Question

Two equal forces \[\overrightarrow{F}\] each act at a right angles to each other. The third force which can neutralize their effect is:
\[\begin{align}
  & \text{A) }\sqrt{2}F\text{,in the same plane of two forces}\text{.} \\
 & \text{B) }\sqrt{2}F\text{,in the different plane of the two forces}\text{.} \\
 & \text{C) 2}F\text{,in the same plane of two forces}\text{.} \\
 & \text{D) 2}F\text{,in the different plane of two forces}\text{.} \\
\end{align}\]

Answer 1

Hint: We have been given that two equal forces act at the right angle to each other and we have to find the third force which can neutralize their effect on each other. First, we will draw a simple diagram and then discuss the given situation and find the answer to it. From the option, we can say that we have to find answers in terms of F.

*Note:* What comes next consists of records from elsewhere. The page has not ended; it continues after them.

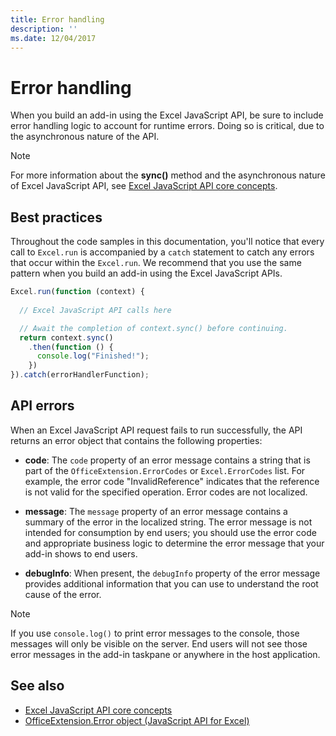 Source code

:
 ```yaml
---
title: Error handling
description: ''
ms.date: 12/04/2017
---
```



# Error handling

When you build an add-in using the Excel JavaScript API, be sure to include error handling logic to account for runtime errors. Doing so is critical, due to the asynchronous nature of the API.

> [!NOTE]
> For more information about the **sync()** method and the asynchronous nature of Excel JavaScript API, see [Excel JavaScript API core concepts](excel-add-ins-core-concepts.md).

## Best practices

Throughout the code samples in this documentation, you'll notice that every call to `Excel.run` is accompanied by a `catch` statement to catch any errors that occur within the `Excel.run`. We recommend that you use the same pattern when you build an add-in using the Excel JavaScript APIs.

```js
Excel.run(function (context) { 
  
  // Excel JavaScript API calls here

  // Await the completion of context.sync() before continuing.
  return context.sync()
    .then(function () {
	  console.log("Finished!");
    })
}).catch(errorHandlerFunction); 	
```

## API errors 

When an Excel JavaScript API request fails to run successfully, the API returns an error object that contains the following properties: 

- **code**:  The `code` property of an error message contains a string that is part of the `OfficeExtension.ErrorCodes` or `Excel.ErrorCodes` list. For example, the error code "InvalidReference" indicates that the reference is not valid for the specified operation. Error codes are not localized. 

- **message**: The `message` property of an error message contains a summary of the error in the localized string. The error message is not intended for consumption by end users; you should use the error code and appropriate business logic to determine the error message that your add-in shows to end users.

- **debugInfo**: When present, the `debugInfo` property of the error message provides additional information that you can use to understand the root cause of the error. 

> [!NOTE]
> If you use `console.log()` to print error messages to the console, those messages will only be visible on the server. End users will not see those error messages in the add-in taskpane or anywhere in the host application.

## See also

- [Excel JavaScript API core concepts](excel-add-ins-core-concepts.md)
- [OfficeExtension.Error object (JavaScript API for Excel)](https://docs.microsoft.com/javascript/api/office/officeextension.error?view=office-js)
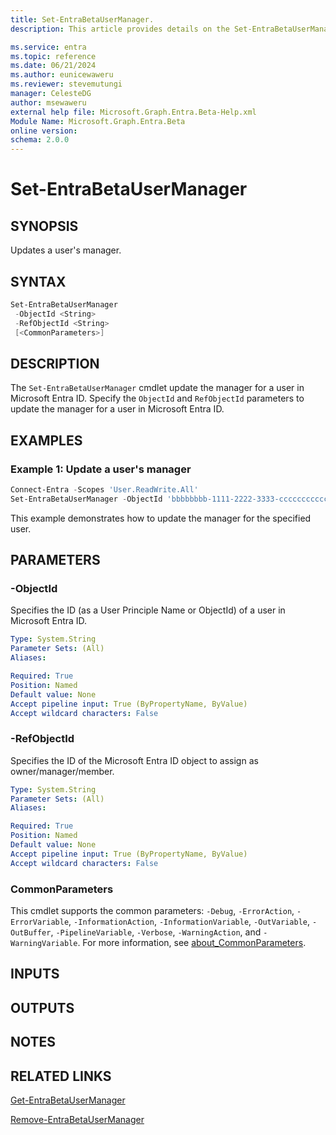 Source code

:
 ```yaml
---
title: Set-EntraBetaUserManager.
description: This article provides details on the Set-EntraBetaUserManager command.

ms.service: entra
ms.topic: reference
ms.date: 06/21/2024
ms.author: eunicewaweru
ms.reviewer: stevemutungi
manager: CelesteDG
author: msewaweru
external help file: Microsoft.Graph.Entra.Beta-Help.xml
Module Name: Microsoft.Graph.Entra.Beta
online version:
schema: 2.0.0
---
```


# Set-EntraBetaUserManager

## SYNOPSIS

Updates a user's manager.

## SYNTAX

```powershell
Set-EntraBetaUserManager 
 -ObjectId <String> 
 -RefObjectId <String> 
 [<CommonParameters>]
```

## DESCRIPTION

The `Set-EntraBetaUserManager` cmdlet update the manager for a user in Microsoft Entra ID. Specify the `ObjectId` and `RefObjectId` parameters to update the manager for a user in Microsoft Entra ID.

## EXAMPLES

### Example 1: Update a user's manager

```powershell
Connect-Entra -Scopes 'User.ReadWrite.All'
Set-EntraBetaUserManager -ObjectId 'bbbbbbbb-1111-2222-3333-cccccccccccc' -RefObjectId '55ff55ff-aa66-bb77-cc88-99dd99dd99dd'
```

This example demonstrates how to update the manager for the specified user.

## PARAMETERS

### -ObjectId

Specifies the ID (as a User Principle Name or ObjectId) of a user in Microsoft Entra ID.

```yaml
Type: System.String
Parameter Sets: (All)
Aliases:

Required: True
Position: Named
Default value: None
Accept pipeline input: True (ByPropertyName, ByValue)
Accept wildcard characters: False
```

### -RefObjectId

Specifies the ID of the Microsoft Entra ID object to assign as owner/manager/member.

```yaml
Type: System.String
Parameter Sets: (All)
Aliases:

Required: True
Position: Named
Default value: None
Accept pipeline input: True (ByPropertyName, ByValue)
Accept wildcard characters: False
```

### CommonParameters

This cmdlet supports the common parameters: `-Debug`, `-ErrorAction`, `-ErrorVariable`, `-InformationAction`, `-InformationVariable`, `-OutVariable`, `-OutBuffer`, `-PipelineVariable`, `-Verbose`, `-WarningAction`, and `-WarningVariable`. For more information, see [about_CommonParameters](https://go.microsoft.com/fwlink/?LinkID=113216).

## INPUTS

## OUTPUTS

## NOTES

## RELATED LINKS

[Get-EntraBetaUserManager](Get-EntraBetaUserManager.md)

[Remove-EntraBetaUserManager](Remove-EntraBetaUserManager.md) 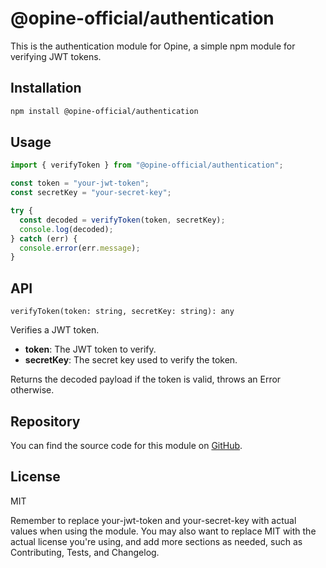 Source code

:# @opine-official/authentication

This is the authentication module for Opine, a simple npm module for verifying JWT tokens.

## Installation

```sh
npm install @opine-official/authentication
```

## Usage

```js
import { verifyToken } from "@opine-official/authentication";

const token = "your-jwt-token";
const secretKey = "your-secret-key";

try {
  const decoded = verifyToken(token, secretKey);
  console.log(decoded);
} catch (err) {
  console.error(err.message);
}
```

## API

`verifyToken(token: string, secretKey: string): any`

Verifies a JWT token.

- **token**: The JWT token to verify.
- **secretKey**: The secret key used to verify the token.

Returns the decoded payload if the token is valid, throws an Error otherwise.

## Repository

You can find the source code for this module on [GitHub]("https://github.com/Opine-official/opine-official-authentication.git").

## License

MIT

Remember to replace your-jwt-token and your-secret-key with actual values when using the module. You may also want to replace MIT with the actual license you're using, and add more sections as needed, such as Contributing, Tests, and Changelog.
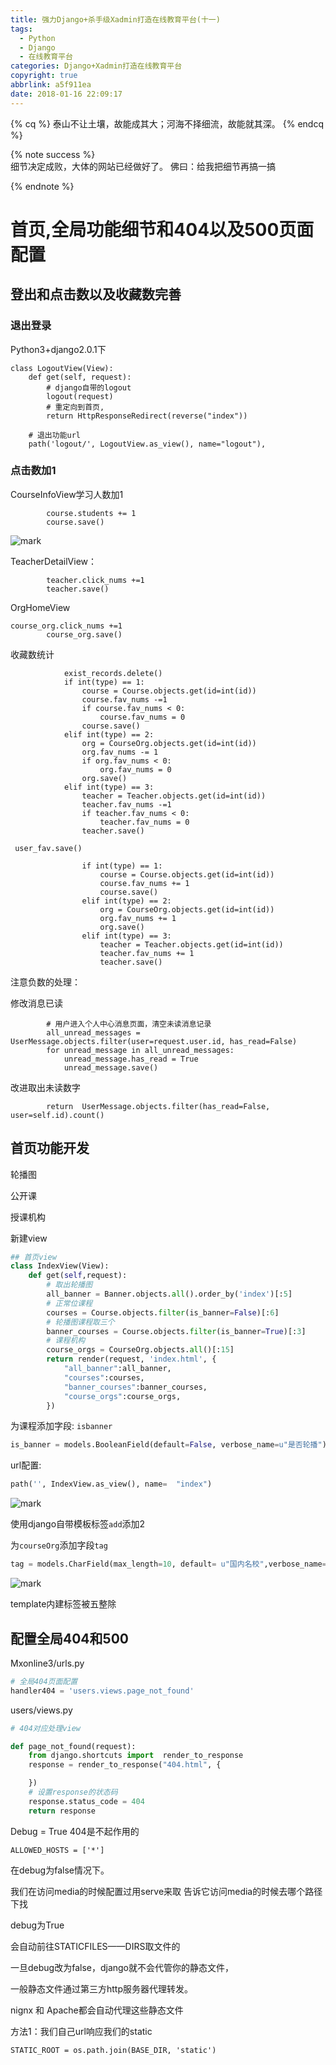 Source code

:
 ```yaml
---
title: 强力Django+杀手级Xadmin打造在线教育平台(十一)
tags:
  - Python
  - Django
  - 在线教育平台
categories: Django+Xadmin打造在线教育平台
copyright: true
abbrlink: a5f911ea
date: 2018-01-16 22:09:17
---
```


{% cq %} 泰山不让土壤，故能成其大；河海不择细流，故能就其深。 {% endcq %}

{% note success %}  
细节决定成败，大体的网站已经做好了。
佛曰：给我把细节再搞一搞

{% endnote %}

<!--more-->
# 首页,全局功能细节和404以及500页面配置

## 登出和点击数以及收藏数完善

### 退出登录

Python3+django2.0.1下

```
class LogoutView(View):
    def get(self, request):
        # django自带的logout
        logout(request)
        # 重定向到首页,
        return HttpResponseRedirect(reverse("index"))
```


```
    # 退出功能url
    path('logout/', LogoutView.as_view(), name="logout"),
```

### 点击数加1

CourseInfoView学习人数加1

```
        course.students += 1
        course.save()
```

![mark](http://myphoto.mtianyan.cn/blog/180115/kDd20GdFDb.png?imageslim)

TeacherDetailView：

```
        teacher.click_nums +=1
        teacher.save()
```

OrgHomeView

```
course_org.click_nums +=1
        course_org.save()
```

收藏数统计

```
            exist_records.delete()
            if int(type) == 1:
                course = Course.objects.get(id=int(id))
                course.fav_nums -=1
                if course.fav_nums < 0:
                    course.fav_nums = 0
                course.save()
            elif int(type) == 2:
                org = CourseOrg.objects.get(id=int(id))
                org.fav_nums -= 1
                if org.fav_nums < 0:
                    org.fav_nums = 0
                org.save()
            elif int(type) == 3:
                teacher = Teacher.objects.get(id=int(id))
                teacher.fav_nums -=1
                if teacher.fav_nums < 0:
                    teacher.fav_nums = 0
                teacher.save()
```

```
 user_fav.save()

                if int(type) == 1:
                    course = Course.objects.get(id=int(id))
                    course.fav_nums += 1
                    course.save()
                elif int(type) == 2:
                    org = CourseOrg.objects.get(id=int(id))
                    org.fav_nums += 1
                    org.save()
                elif int(type) == 3:
                    teacher = Teacher.objects.get(id=int(id))
                    teacher.fav_nums += 1
                    teacher.save()
```

注意负数的处理：

修改消息已读

```
        # 用户进入个人中心消息页面，清空未读消息记录
        all_unread_messages = UserMessage.objects.filter(user=request.user.id, has_read=False)
        for unread_message in all_unread_messages:
            unread_message.has_read = True
            unread_message.save()
```

改进取出未读数字

```
        return  UserMessage.objects.filter(has_read=False, user=self.id).count()
```

## 首页功能开发

轮播图

公开课

授课机构

新建view

```python
## 首页view
class IndexView(View):
    def get(self,request):
        # 取出轮播图
        all_banner = Banner.objects.all().order_by('index')[:5]
        # 正常位课程
        courses = Course.objects.filter(is_banner=False)[:6]
        # 轮播图课程取三个
        banner_courses = Course.objects.filter(is_banner=True)[:3]
        # 课程机构
        course_orgs = CourseOrg.objects.all()[:15]
        return render(request, 'index.html', {
            "all_banner":all_banner,
            "courses":courses,
            "banner_courses":banner_courses,
            "course_orgs":course_orgs,
        })
```

为课程添加字段: `isbanner`

```python
is_banner = models.BooleanField(default=False, verbose_name=u"是否轮播")
``` 

url配置:

```python
path('', IndexView.as_view(), name=  "index")
```

![mark](http://myphoto.mtianyan.cn/blog/180115/8IDjg5e8K0.png?imageslim)

使用django自带模板标签`add`添加2

为`courseOrg`添加字段`tag`

```python
tag = models.CharField(max_length=10, default= u"国内名校",verbose_name=u"机构标签")
```

![mark](http://myphoto.mtianyan.cn/blog/180115/468aAaiajk.png?imageslim)

template内建标签被五整除

## 配置全局404和500


Mxonline3/urls.py

```python
# 全局404页面配置
handler404 = 'users.views.page_not_found'
```

users/views.py

```python
# 404对应处理view

def page_not_found(request):
    from django.shortcuts import  render_to_response
    response = render_to_response("404.html", {

    })
    # 设置response的状态码
    response.status_code = 404
    return response
```

Debug = True 404是不起作用的

```
ALLOWED_HOSTS = ['*']
```

在debug为false情况下。

我们在访问media的时候配置过用serve来取
告诉它访问media的时候去哪个路径下找

debug为True

会自动前往STATICFILES——DIRS取文件的

一旦debug改为false，django就不会代管你的静态文件，

一般静态文件通过第三方http服务器代理转发。

nignx 和 Apache都会自动代理这些静态文件

方法1：我们自己url响应我们的static

```
STATIC_ROOT = os.path.join(BASE_DIR, 'static')
```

Complete step-by-step solution
Let us draw a simple diagram for the given question.

Here we can see there are two forces of magnitude F which are acted at right angles to each other. The force F’ is the resultant force, and this resultant force will neutralize the effect of both forces having magnitude F.
Now the resultant force F’ can be given by addition of vectors, hence we can write
\[\begin{align}
  & F'=\sqrt{{{\left( F \right)}^{2}}+{{\left( F \right)}^{2}}} \\
 & \Rightarrow F'=\sqrt{2{{F}^{2}}} \\
 & \Rightarrow F'=\sqrt{2}F \\
\end{align}\]
Now as the force are acted at right angles therefore the resultant force will be acting in the same plane as the plane of two forces.
Hence the magnitude of the force, which can neutralize the effect of F is \[\sqrt{2}F\], in the same plane of the two forces.
Hence option A is the correct answer.

Note: The force is a vector quantity, which has both directions as well as magnitude. Therefore, here we have used the addition of vectors to find the resultant force. As mentioned above \[\sqrt{2}F\]is the magnitude and it does not give the direction in which the force is acted. Note that these forces are not acting on each other it is acted on somebody.